Judge orders prompt action by state on bilingual education

PHOENIX—Criticizing proposed additional years of delay, a judge on Friday ordered the state to quickly study how much it would cost to bolster underfunded bilingual education programs.

Senior District Judge Alfredo Marquez ordered that the study results be ready for legislators when they start work on the next state budget in January.

“The only answer we can come up with right now is we’ll go faster,” state Superintendent Lisa Graham Keegan said. “I don’t think it will be as meaningful a number.”

Marquez ruled in January that state underfunding of bilingual education violates federal laws on civil rights and equal funding of education. The case stems from a lawsuit filed against the state by parents in the Nogales Unified School District.
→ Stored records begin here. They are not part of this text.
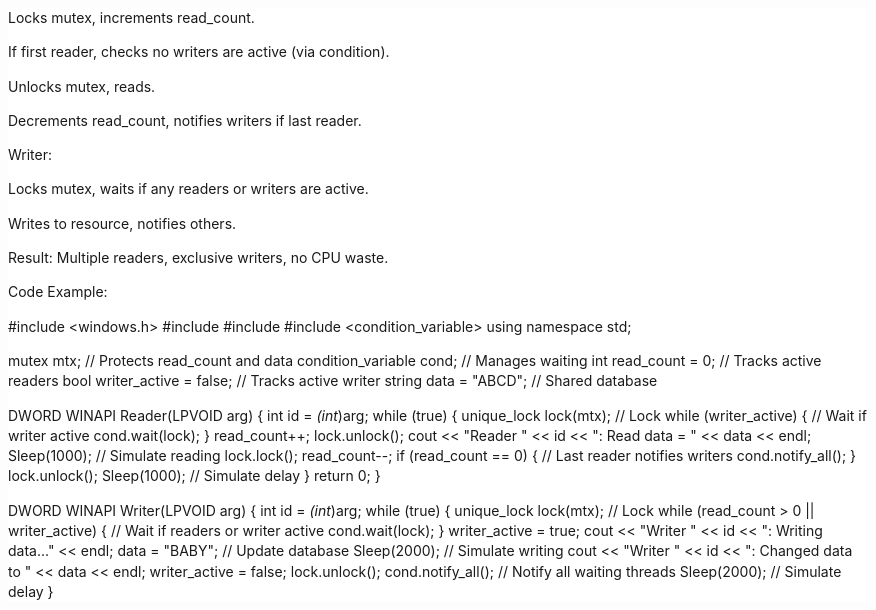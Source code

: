 Locks mutex, increments read_count.

If first reader, checks no writers are active (via condition).

Unlocks mutex, reads.

Decrements read_count, notifies writers if last reader.

Writer:

Locks mutex, waits if any readers or writers are active.

Writes to resource, notifies others.

Result: Multiple readers, exclusive writers, no CPU waste.

Code Example:

#include <windows.h>
#include <iostream>
#include <mutex>
#include <condition_variable>
using namespace std;

mutex mtx;                     // Protects read_count and data
condition_variable cond;       // Manages waiting
int read_count = 0;           // Tracks active readers
bool writer_active = false;   // Tracks active writer
string data = "ABCD";         // Shared database

DWORD WINAPI Reader(LPVOID arg) {
    int id = *(int*)arg;
    while (true) {
        unique_lock<mutex> lock(mtx); // Lock
        while (writer_active) {       // Wait if writer active
            cond.wait(lock);
        }
        read_count++;
        lock.unlock();
        cout << "Reader " << id << ": Read data = " << data << endl;
        Sleep(1000); // Simulate reading
        lock.lock();
        read_count--;
        if (read_count == 0) { // Last reader notifies writers
            cond.notify_all();
        }
        lock.unlock();
        Sleep(1000); // Simulate delay
    }
    return 0;
}

DWORD WINAPI Writer(LPVOID arg) {
    int id = *(int*)arg;
    while (true) {
        unique_lock<mutex> lock(mtx); // Lock
        while (read_count > 0 || writer_active) { // Wait if readers or writer active
            cond.wait(lock);
        }
        writer_active = true;
        cout << "Writer " << id << ": Writing data..." << endl;
        data = "BABY"; // Update database
        Sleep(2000); // Simulate writing
        cout << "Writer " << id << ": Changed data to " << data << endl;
        writer_active = false;
        lock.unlock();
        cond.notify_all(); // Notify all waiting threads
        Sleep(2000); // Simulate delay
    }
The Education Department had proposed that it go to the Legislature during next year’s session to get $300,000 for the study, which would be finished by mid-2002. The Legislature then would consider bilingual education funding needs in 2003 when it approves the next two-year budget.
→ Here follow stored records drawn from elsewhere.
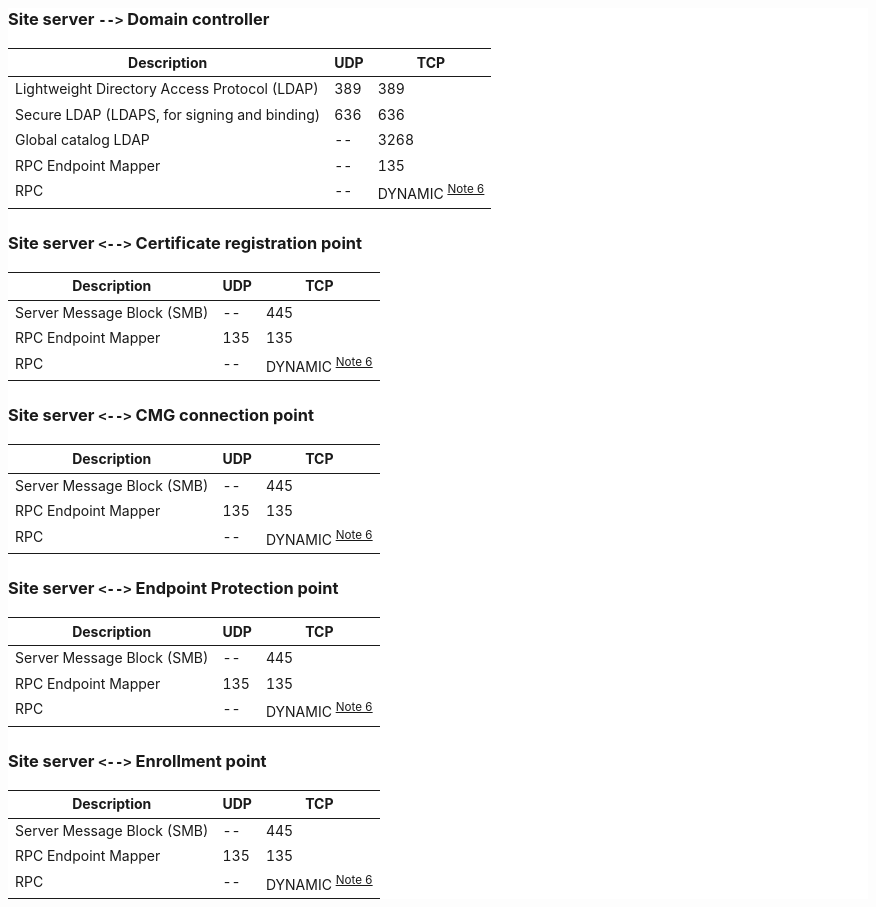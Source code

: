 ### <a name="BKMK_PortsSite-DC"></a> Site server `-->` Domain controller

|Description|UDP|TCP|
|-----------------|---------|---------|
|Lightweight Directory Access Protocol (LDAP)|389|389|
|Secure LDAP (LDAPS, for signing and binding)|636|636|
|Global catalog LDAP|--|3268|
|RPC Endpoint Mapper|--|135|
|RPC|--|DYNAMIC <sup>[Note 6](#bkmk_note6)</sup>|

### <a name="BKMK_PortsCertificateRegistrationPoint_SiteServer"></a> Site server `<-->` Certificate registration point

|Description|UDP|TCP|
|-----------------|---------|---------|
|Server Message Block (SMB)|--|445|
|RPC Endpoint Mapper|135|135|
|RPC|--|DYNAMIC <sup>[Note 6](#bkmk_note6)</sup>|

### <a name="BKMK_CMGCP_SiteServer"></a> Site server `<-->` CMG connection point

|Description|UDP|TCP|
|-----------------|---------|---------|
|Server Message Block (SMB)|--|445|
|RPC Endpoint Mapper|135|135|
|RPC|--|DYNAMIC <sup>[Note 6](#bkmk_note6)</sup>|

### <a name="BKMK_PortsEndpointProtection_SiteServer"></a> Site server `<-->` Endpoint Protection point

|Description|UDP|TCP|
|-----------------|---------|---------|
|Server Message Block (SMB)|--|445|
|RPC Endpoint Mapper|135|135|
|RPC|--|DYNAMIC <sup>[Note 6](#bkmk_note6)</sup>|

### <a name="BKMK_EnrollmentPoint_SiteServer"></a> Site server `<-->` Enrollment point

|Description|UDP|TCP|
|-----------------|---------|---------|
|Server Message Block (SMB)|--|445|
|RPC Endpoint Mapper|135|135|
|RPC|--|DYNAMIC <sup>[Note 6](#bkmk_note6)</sup>|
“The court is not surprised” by the proposed delay, Marquez wrote, citing the years it took the Legislature to replace an unconstitutional system for school construction finance.
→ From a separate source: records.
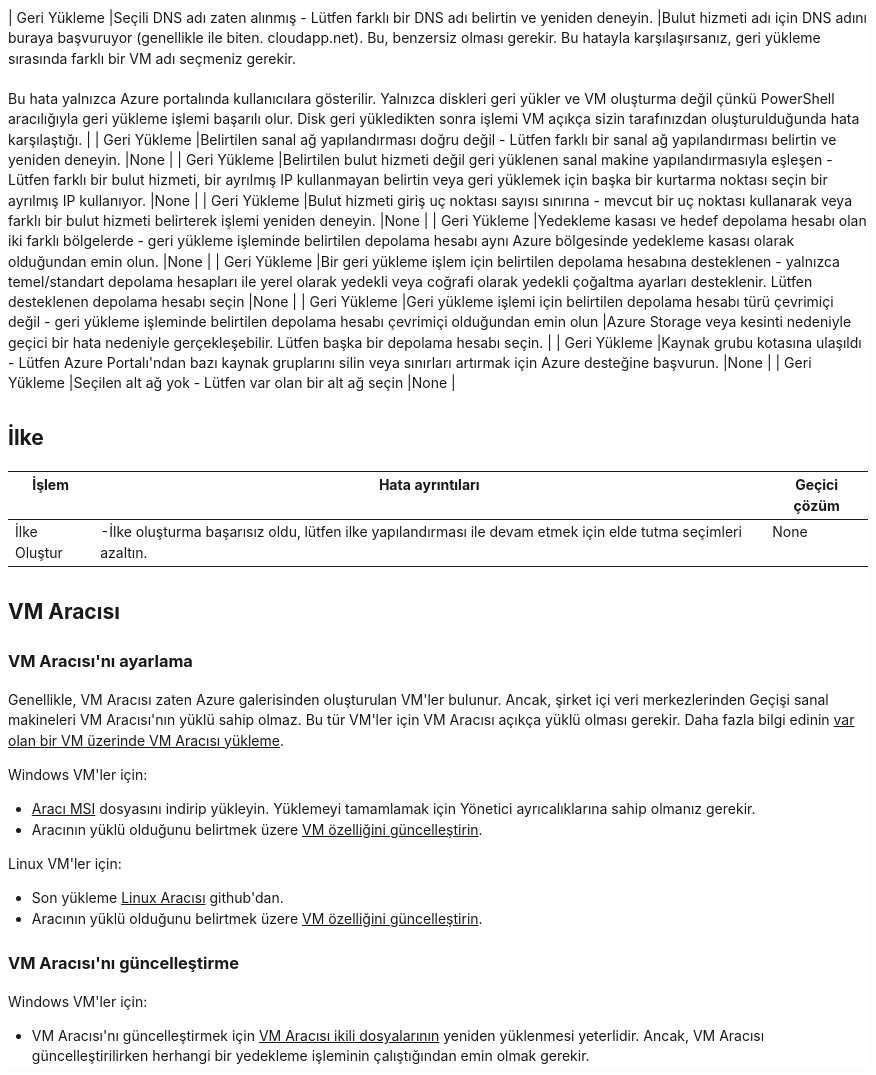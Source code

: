 | Geri Yükleme |Seçili DNS adı zaten alınmış - Lütfen farklı bir DNS adı belirtin ve yeniden deneyin. |Bulut hizmeti adı için DNS adını buraya başvuruyor (genellikle ile biten. cloudapp.net). Bu, benzersiz olması gerekir. Bu hatayla karşılaşırsanız, geri yükleme sırasında farklı bir VM adı seçmeniz gerekir. <br><br> Bu hata yalnızca Azure portalında kullanıcılara gösterilir. Yalnızca diskleri geri yükler ve VM oluşturma değil çünkü PowerShell aracılığıyla geri yükleme işlemi başarılı olur. Disk geri yükledikten sonra işlemi VM açıkça sizin tarafınızdan oluşturulduğunda hata karşılaştığı. |
| Geri Yükleme |Belirtilen sanal ağ yapılandırması doğru değil - Lütfen farklı bir sanal ağ yapılandırması belirtin ve yeniden deneyin. |None |
| Geri Yükleme |Belirtilen bulut hizmeti değil geri yüklenen sanal makine yapılandırmasıyla eşleşen - Lütfen farklı bir bulut hizmeti, bir ayrılmış IP kullanmayan belirtin veya geri yüklemek için başka bir kurtarma noktası seçin bir ayrılmış IP kullanıyor. |None |
| Geri Yükleme |Bulut hizmeti giriş uç noktası sayısı sınırına - mevcut bir uç noktası kullanarak veya farklı bir bulut hizmeti belirterek işlemi yeniden deneyin. |None |
| Geri Yükleme |Yedekleme kasası ve hedef depolama hesabı olan iki farklı bölgelerde - geri yükleme işleminde belirtilen depolama hesabı aynı Azure bölgesinde yedekleme kasası olarak olduğundan emin olun. |None |
| Geri Yükleme |Bir geri yükleme işlem için belirtilen depolama hesabına desteklenen - yalnızca temel/standart depolama hesapları ile yerel olarak yedekli veya coğrafi olarak yedekli çoğaltma ayarları desteklenir. Lütfen desteklenen depolama hesabı seçin |None |
| Geri Yükleme |Geri yükleme işlemi için belirtilen depolama hesabı türü çevrimiçi değil - geri yükleme işleminde belirtilen depolama hesabı çevrimiçi olduğundan emin olun |Azure Storage veya kesinti nedeniyle geçici bir hata nedeniyle gerçekleşebilir. Lütfen başka bir depolama hesabı seçin. |
| Geri Yükleme |Kaynak grubu kotasına ulaşıldı - Lütfen Azure Portalı'ndan bazı kaynak gruplarını silin veya sınırları artırmak için Azure desteğine başvurun. |None |
| Geri Yükleme |Seçilen alt ağ yok - Lütfen var olan bir alt ağ seçin |None |

## <a name="policy"></a>İlke
| İşlem | Hata ayrıntıları | Geçici çözüm |
| --- | --- | --- |
| İlke Oluştur |-İlke oluşturma başarısız oldu, lütfen ilke yapılandırması ile devam etmek için elde tutma seçimleri azaltın. |None |

## <a name="vm-agent"></a>VM Aracısı
### <a name="setting-up-the-vm-agent"></a>VM Aracısı'nı ayarlama
Genellikle, VM Aracısı zaten Azure galerisinden oluşturulan VM'ler bulunur. Ancak, şirket içi veri merkezlerinden Geçişi sanal makineleri VM Aracısı'nın yüklü sahip olmaz. Bu tür VM'ler için VM Aracısı açıkça yüklü olması gerekir. Daha fazla bilgi edinin [var olan bir VM üzerinde VM Aracısı yükleme](http://blogs.msdn.com/b/mast/archive/2014/04/08/install-the-vm-agent-on-an-existing-azure-vm.aspx).

Windows VM'ler için:

* [Aracı MSI](http://go.microsoft.com/fwlink/?LinkID=394789&clcid=0x409) dosyasını indirip yükleyin. Yüklemeyi tamamlamak için Yönetici ayrıcalıklarına sahip olmanız gerekir.
* Aracının yüklü olduğunu belirtmek üzere [VM özelliğini güncelleştirin](http://blogs.msdn.com/b/mast/archive/2014/04/08/install-the-vm-agent-on-an-existing-azure-vm.aspx).

Linux VM'ler için:

* Son yükleme [Linux Aracısı](https://github.com/Azure/WALinuxAgent) github'dan.
* Aracının yüklü olduğunu belirtmek üzere [VM özelliğini güncelleştirin](http://blogs.msdn.com/b/mast/archive/2014/04/08/install-the-vm-agent-on-an-existing-azure-vm.aspx).

### <a name="updating-the-vm-agent"></a>VM Aracısı'nı güncelleştirme
Windows VM'ler için:

* VM Aracısı'nı güncelleştirmek için [VM Aracısı ikili dosyalarının](http://go.microsoft.com/fwlink/?LinkID=394789&clcid=0x409) yeniden yüklenmesi yeterlidir. Ancak, VM Aracısı güncelleştirilirken herhangi bir yedekleme işleminin çalıştığından emin olmak gerekir.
However, the state’s “brazen argument” that it needs more time to study the effectiveness of various bilingual education methods ignores that state-approved methods are generally regarded as sound if properly funded, Marquez wrote.

The problem, he wrote, is that the state has not provided adequate funding for teachers, teacher aides, classrooms, tutoring and instruction material in bilingual education and general courses.

Marquez noted that legislators this year rejected several proposals to proceed with the study and to fund it.

“Contrary to the information provided this court in January of 2000, the state has not even taken the first step of conducting the cost study,” he wrote.

Tim Hogan, a lawyer for the plaintiffs, welcomed the order. “This is another case where the Legislature is ignoring their responsibility,” he said.

Keegan said the state will not appeal. “We’re arguing over a timeline. We don’t disagree that these kids have been left behind. Where we disagree is what is most effective for these kids.”

Marquez noted that Arizona voters will decide in November whether to dismantle bilingual education. He said the cost study still would be needed because students would be put in one-year English-immersion programs in Proposition 203 passes.

The state in June settled much of the lawsuit by promising to strengthen policies on testing, individual plans for students and monitoring of schools’ efforts.

Marquez plans further proceedings on a remaining part of the case: the lawsuit’s demand that teachers of students learning English have special training and certification.

The state agrees they should but contends that a short supply of such teachers makes it impossible for the state to guarantee they can be provided.